Standardised and Reproducible Phenotyping Using Distributed Analytics and Tools in the Data Analysis and Real World Interrogation Network (DARWIN EU).
Dernie F., Corby G., Robinson A., Bezer J., Mercade-Besora N., Griffier R., Verdy G., Leis A., Ramirez-Anguita JM., Mayer MA., Brash JT., Seager S., Parry R., Jodicke A., Duarte-Salles T., Rijnbeek PR., Verhamme K., Pacurariu A., Morales D., Pinheiro L., Prieto-Alhambra D., Prats-Uribe A.

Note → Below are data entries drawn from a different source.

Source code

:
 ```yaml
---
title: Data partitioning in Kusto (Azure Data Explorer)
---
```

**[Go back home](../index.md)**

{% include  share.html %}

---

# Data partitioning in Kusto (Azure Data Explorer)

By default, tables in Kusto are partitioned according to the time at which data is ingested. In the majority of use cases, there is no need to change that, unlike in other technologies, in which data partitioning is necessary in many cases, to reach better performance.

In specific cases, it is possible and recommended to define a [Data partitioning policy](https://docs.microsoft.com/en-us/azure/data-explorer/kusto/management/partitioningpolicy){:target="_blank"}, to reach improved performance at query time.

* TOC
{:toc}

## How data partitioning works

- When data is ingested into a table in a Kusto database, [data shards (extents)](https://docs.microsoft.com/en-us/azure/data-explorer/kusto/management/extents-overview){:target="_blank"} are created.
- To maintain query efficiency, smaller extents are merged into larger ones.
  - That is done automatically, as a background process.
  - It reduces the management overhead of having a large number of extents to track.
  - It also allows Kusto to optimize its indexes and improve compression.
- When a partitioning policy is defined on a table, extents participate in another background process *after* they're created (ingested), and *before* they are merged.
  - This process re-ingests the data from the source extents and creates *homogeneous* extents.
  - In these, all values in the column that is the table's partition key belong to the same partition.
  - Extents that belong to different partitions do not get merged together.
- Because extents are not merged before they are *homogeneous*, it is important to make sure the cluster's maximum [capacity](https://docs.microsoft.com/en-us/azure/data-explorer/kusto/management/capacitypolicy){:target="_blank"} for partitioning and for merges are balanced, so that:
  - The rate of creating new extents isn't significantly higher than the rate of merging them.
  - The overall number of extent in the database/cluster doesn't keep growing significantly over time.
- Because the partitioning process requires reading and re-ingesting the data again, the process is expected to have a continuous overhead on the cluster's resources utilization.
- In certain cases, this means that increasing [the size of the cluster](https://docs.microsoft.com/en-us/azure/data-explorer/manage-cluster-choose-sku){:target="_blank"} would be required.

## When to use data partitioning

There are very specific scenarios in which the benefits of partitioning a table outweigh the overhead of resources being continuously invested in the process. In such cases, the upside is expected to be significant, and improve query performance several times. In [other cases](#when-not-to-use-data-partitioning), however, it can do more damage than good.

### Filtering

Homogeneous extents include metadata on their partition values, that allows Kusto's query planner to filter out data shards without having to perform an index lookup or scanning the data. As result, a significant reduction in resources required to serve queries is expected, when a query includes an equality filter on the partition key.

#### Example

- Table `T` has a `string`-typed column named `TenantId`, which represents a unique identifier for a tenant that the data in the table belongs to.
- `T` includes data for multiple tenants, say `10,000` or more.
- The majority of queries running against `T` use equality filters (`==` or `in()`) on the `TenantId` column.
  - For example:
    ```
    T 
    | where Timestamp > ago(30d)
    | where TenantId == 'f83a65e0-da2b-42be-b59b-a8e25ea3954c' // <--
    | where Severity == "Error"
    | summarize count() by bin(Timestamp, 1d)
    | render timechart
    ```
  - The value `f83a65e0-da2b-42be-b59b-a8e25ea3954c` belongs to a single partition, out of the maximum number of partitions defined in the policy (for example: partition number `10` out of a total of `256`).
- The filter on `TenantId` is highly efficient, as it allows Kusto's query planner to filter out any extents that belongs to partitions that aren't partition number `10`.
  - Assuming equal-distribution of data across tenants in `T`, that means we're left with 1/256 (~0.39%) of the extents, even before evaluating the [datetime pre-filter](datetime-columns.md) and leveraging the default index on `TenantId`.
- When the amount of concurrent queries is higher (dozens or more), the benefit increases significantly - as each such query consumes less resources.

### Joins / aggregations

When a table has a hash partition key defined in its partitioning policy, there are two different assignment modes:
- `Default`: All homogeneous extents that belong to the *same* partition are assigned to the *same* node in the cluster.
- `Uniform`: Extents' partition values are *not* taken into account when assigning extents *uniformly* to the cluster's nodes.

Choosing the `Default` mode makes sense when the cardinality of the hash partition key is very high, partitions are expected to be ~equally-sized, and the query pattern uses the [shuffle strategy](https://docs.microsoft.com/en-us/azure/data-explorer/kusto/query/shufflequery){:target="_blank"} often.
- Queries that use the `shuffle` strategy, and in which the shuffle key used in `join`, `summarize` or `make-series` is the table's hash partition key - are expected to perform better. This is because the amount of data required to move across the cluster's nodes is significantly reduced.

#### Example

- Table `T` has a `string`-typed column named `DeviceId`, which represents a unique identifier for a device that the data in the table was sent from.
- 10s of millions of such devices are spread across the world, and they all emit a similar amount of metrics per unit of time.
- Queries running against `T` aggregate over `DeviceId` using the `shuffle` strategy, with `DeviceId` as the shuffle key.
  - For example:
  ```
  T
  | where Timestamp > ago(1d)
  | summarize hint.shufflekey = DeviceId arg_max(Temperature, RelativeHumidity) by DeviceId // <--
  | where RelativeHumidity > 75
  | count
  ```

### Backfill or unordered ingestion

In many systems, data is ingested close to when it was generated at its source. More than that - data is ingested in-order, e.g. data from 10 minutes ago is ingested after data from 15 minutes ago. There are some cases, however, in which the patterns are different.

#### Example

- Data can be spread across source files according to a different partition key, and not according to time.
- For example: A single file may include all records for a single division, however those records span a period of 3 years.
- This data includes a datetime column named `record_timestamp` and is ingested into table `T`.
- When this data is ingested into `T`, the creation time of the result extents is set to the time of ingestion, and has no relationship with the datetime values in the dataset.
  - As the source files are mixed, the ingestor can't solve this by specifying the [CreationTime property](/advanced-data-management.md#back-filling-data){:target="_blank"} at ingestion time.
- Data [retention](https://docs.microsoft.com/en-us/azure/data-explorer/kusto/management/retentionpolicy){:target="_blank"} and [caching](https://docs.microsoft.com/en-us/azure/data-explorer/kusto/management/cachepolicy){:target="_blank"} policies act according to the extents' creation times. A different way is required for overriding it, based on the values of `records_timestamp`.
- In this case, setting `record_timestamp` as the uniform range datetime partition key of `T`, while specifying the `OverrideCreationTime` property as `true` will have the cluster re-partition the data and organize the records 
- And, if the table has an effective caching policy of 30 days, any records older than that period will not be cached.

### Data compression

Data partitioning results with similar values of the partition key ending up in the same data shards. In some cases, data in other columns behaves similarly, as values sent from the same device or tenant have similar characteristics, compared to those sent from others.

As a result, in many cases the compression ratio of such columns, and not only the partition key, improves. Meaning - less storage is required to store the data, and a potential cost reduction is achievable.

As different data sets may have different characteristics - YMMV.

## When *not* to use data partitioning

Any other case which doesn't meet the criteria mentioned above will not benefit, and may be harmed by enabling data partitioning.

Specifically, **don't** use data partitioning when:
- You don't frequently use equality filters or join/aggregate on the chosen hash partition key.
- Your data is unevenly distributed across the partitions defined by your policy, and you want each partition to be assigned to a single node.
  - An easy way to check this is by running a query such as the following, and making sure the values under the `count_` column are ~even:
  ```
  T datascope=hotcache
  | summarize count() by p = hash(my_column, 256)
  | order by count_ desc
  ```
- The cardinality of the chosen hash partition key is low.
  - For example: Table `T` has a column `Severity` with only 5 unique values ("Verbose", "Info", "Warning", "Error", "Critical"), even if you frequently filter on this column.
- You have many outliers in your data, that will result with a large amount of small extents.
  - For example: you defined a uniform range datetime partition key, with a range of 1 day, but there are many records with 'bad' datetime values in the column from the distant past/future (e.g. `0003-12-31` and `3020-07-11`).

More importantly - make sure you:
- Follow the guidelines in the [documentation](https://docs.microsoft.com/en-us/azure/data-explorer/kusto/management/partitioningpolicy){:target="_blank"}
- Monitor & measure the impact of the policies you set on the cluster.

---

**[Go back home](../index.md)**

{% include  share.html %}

PURPOSE: The generation of representative disease phenotypes is important for ensuring the reliability of the findings of observational studies. The aim of this manuscript is to outline a reproducible framework for reliable and traceable phenotype generation based on real world data for use in the Data Analysis and Real-World Interrogation Network (DARWIN EU). We illustrate the use of this framework by generating phenotypes for two diseases: pancreatic cancer and systemic lupus erythematosus (SLE). METHODS: The phenotyping process involves a 14-steps process based on a standard operating procedure co-created by the DARWIN EU Coordination Centre in collaboration with the European Medicines Agency. A number of bespoke R packages were utilised to generate and review codelists for two phenotypes based on real world data mapped to the OMOP Common Data Model. RESULTS: Codelists were generated for both pancreatic cancer and SLE, and cohorts were generated in six OMOP-mapped databases. Diagnostic checks were performed, which showed these cohorts had broadly similar incidence and prevalence figures to previously published literature, despite significant inter-database variability. Co-occurrent symptoms, conditions, and medication use were in keeping with pre-specified clinical descriptions based on previous knowledge. CONCLUSIONS: Our detailed phenotyping process makes use of bespoke tools and allows for comprehensive codelist generation and review, as well as large-scale exploration of the characteristics of the resulting cohorts. Wider use of structured and reproducible phenotyping methods will be important in ensuring the reliability of observational studies for regulatory purposes.